In 2019, 30 extended abstracts were submitted in response to the ICCABS call for articles, out of which 14 extended abstracts appeared in the ICCABS 2019 postproceedings published as volume 12,029 of Springer Verlag's Lecture Notes in Bioinformatics series. Authors of seven articles were invited to submit extended versions of their abstracts to this special issue. In addition, authors of one talk presented at the 9th Workshop on Computational Advances for Next Generation Sequencing (CANGS 2019), jointly held with ICCABS 2019, were also invited to submit a full article to this special issue.
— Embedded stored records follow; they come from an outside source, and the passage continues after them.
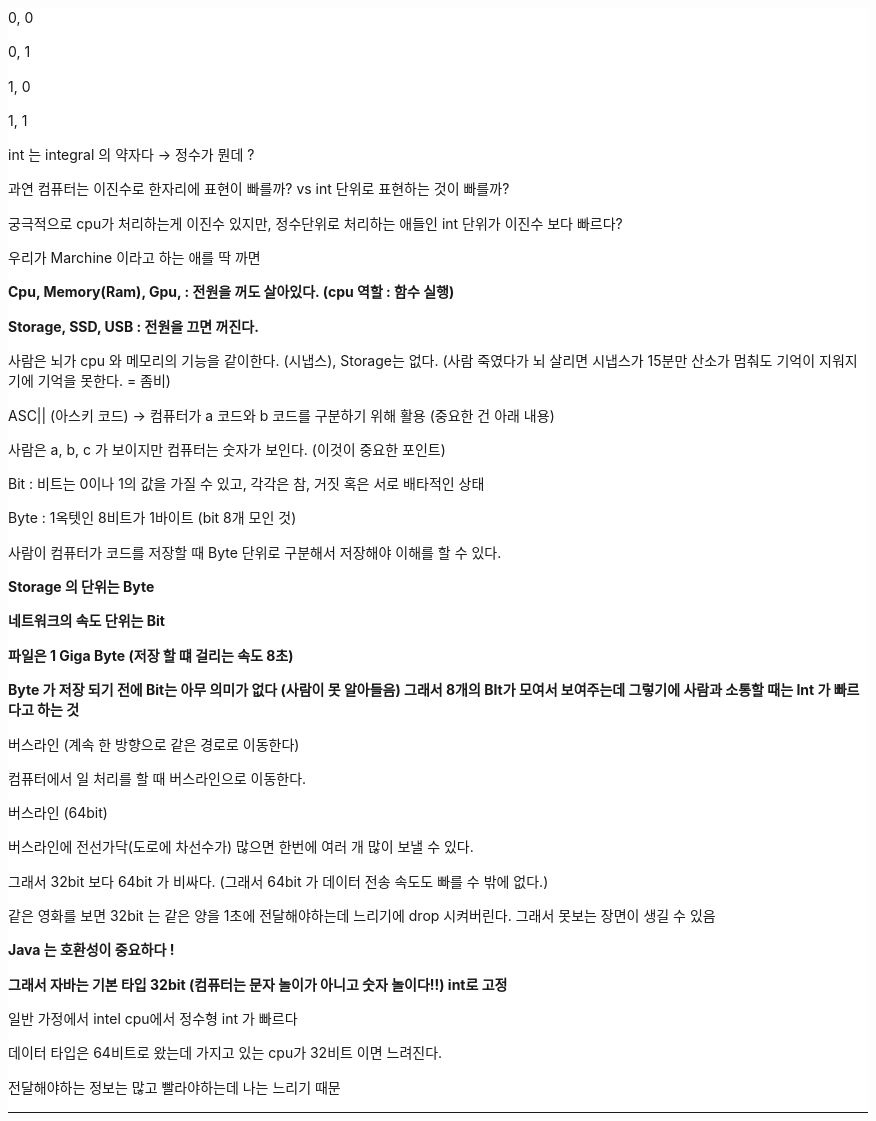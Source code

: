 0, 0

0, 1

1, 0

1, 1  

int 는 integral 의 약자다 → 정수가 뭔데 ?

과연 컴퓨터는 이진수로 한자리에 표현이 빠를까? vs int 단위로 표현하는 것이 빠를까?

궁극적으로 cpu가 처리하는게 이진수 있지만, 정수단위로 처리하는 애들인 int 단위가 이진수 보다 빠르다?

우리가 Marchine 이라고 하는 애를 딱 까면 

**Cpu, Memory(Ram), Gpu, : 전원을 꺼도 살아있다.  (cpu 역할 : 함수 실행)**

 **Storage, SSD, USB  : 전원을 끄면 꺼진다.**

사람은 뇌가 cpu 와 메모리의 기능을 같이한다. (시냅스), Storage는 없다. (사람 죽였다가 뇌 살리면 시냅스가 15분만 산소가 멈춰도 기억이 지워지기에 기억을 못한다. = 좀비)

ASC|| (아스키 코드)  → 컴퓨터가 a 코드와 b 코드를 구분하기 위해 활용 (중요한 건 아래 내용)

사람은 a, b, c 가 보이지만 컴퓨터는 숫자가 보인다. (이것이 중요한 포인트)

Bit : 비트는 0이나 1의 값을 가질 수 있고, 각각은 참, 거짓 혹은 서로 배타적인 상태

Byte :  1옥텟인 8비트가 1바이트 (bit  8개 모인 것)

사람이 컴퓨터가 코드를 저장할 때 Byte 단위로 구분해서 저장해야 이해를 할 수 있다. 

**Storage 의 단위는 Byte**

**네트워크의 속도 단위는 Bit**

**파일은 1 Giga Byte   (저장 할 떄 걸리는 속도 8초)**

**Byte 가 저장 되기 전에 Bit는 아무 의미가 없다 (사람이 못 알아들음) 그래서 8개의 BIt가 모여서 보여주는데 그렇기에 사람과 소통할 때는 Int  가 빠르다고 하는 것**

 

버스라인 (계속 한 방향으로 같은 경로로 이동한다)

컴퓨터에서 일 처리를 할 때 버스라인으로 이동한다. 

버스라인 (64bit)

버스라인에 전선가닥(도로에 차선수가) 많으면 한번에 여러 개 많이 보낼 수 있다.

그래서 32bit 보다 64bit 가 비싸다.  (그래서 64bit 가 데이터 전송 속도도 빠를 수 밖에 없다.)

같은 영화를 보면 32bit 는 같은 양을 1초에 전달해야하는데 느리기에 drop 시켜버린다. 그래서 못보는 장면이 생길 수 있음

**Java 는 호환성이 중요하다 !**

**그래서 자바는 기본 타입 32bit  (컴퓨터는 문자 놀이가 아니고 숫자 놀이다!!) int로 고정**

일반 가정에서 intel cpu에서 정수형 int 가 빠르다

데이터 타입은 64비트로 왔는데 가지고 있는 cpu가 32비트 이면 느려진다. 

전달해야하는 정보는 많고 빨라야하는데 나는 느리기 때문

---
The first four articles use machine learning techniques to address computational problems in genomic data analysis, disease diagnosis, and treatment planning. Mohebbi et al. introduce a novel algorithm for predicting microRNA targets by simultaneously predicting the mechanism of targeting. Experimental results show improved prediction accuracy compared with previous methods. Kuang and Wang use deep learning techniques to uncover sequence patterns beyond CTCF motif pairs that mediate the formation of chromatin loops. Their DeepCTCFLoop model is shown to outperform word2vec and boosted trees methods at distinguishing CTCF motif pairs that form chromatin loops from the pairs that do not. Yin et al. develop deep learning methods for diagnosis of autism spectrum disorder from brain functional magnetic resonance imaging data. Experimental results on the Autism Brain Imaging Data Exchange 1 data set show that the proposed deep learning methods outperform previous methods. Syed et al. use Support Vector Machine and Random Forest classifiers to predict adherence to the treatment guidelines from the National Comprehensive Cancer Network based on both clinical and nonclinical factors. The authors find that the center in which the patient was treated played a significant role in adherence to the guidelines and whether or not androgen deprivation therapy was prescribed.
The remaining articles cover diverse applications in computational biology, from structural variation identification and data integration to modeling of single molecule sequencing fluorescence signals and firing rates of neurons. Hayes et al. present a new algorithm based on clique partitioning for identifying complex genomic structural variants from whole genome sequencing data. Experiments on both simulated and real data sets demonstrate the effectiveness of their algorithm, called CleanBreak. Thapa and Ali describe a graph database model that can be used to store multiomics data including gene and miRNA expression, DNA methylation, point mutations, copy number variations, and tissue slide images, and demonstrate its use on data sets from the Cancer Genome Atlas. Chen and Lu present statistical models and decoding algorithms for fluorescence signals captured in single molecule sequencing. Among others, their model can yield improved sequencing accuracy by optimizing fluorescence dye selection. Finally, the article by Cheng and Lu introduces the concept of neuron agility, which describes how fast a neuron can respond to a periodic input signal. Agility score functions are derived for three neuron models enabling the determination of the angle of phase shift for a given input signal frequency.
We thank the Co-Editors-in-Chief, Sorin Istrail and Michael S. Waterman, for providing us with the opportunity to showcase some of the exciting research presented at ICCABS 2019 in the Journal of Computational Biology. Last but not least, we thank all ICCABS authors—the conference could not continue to thrive without their high-quality contributions.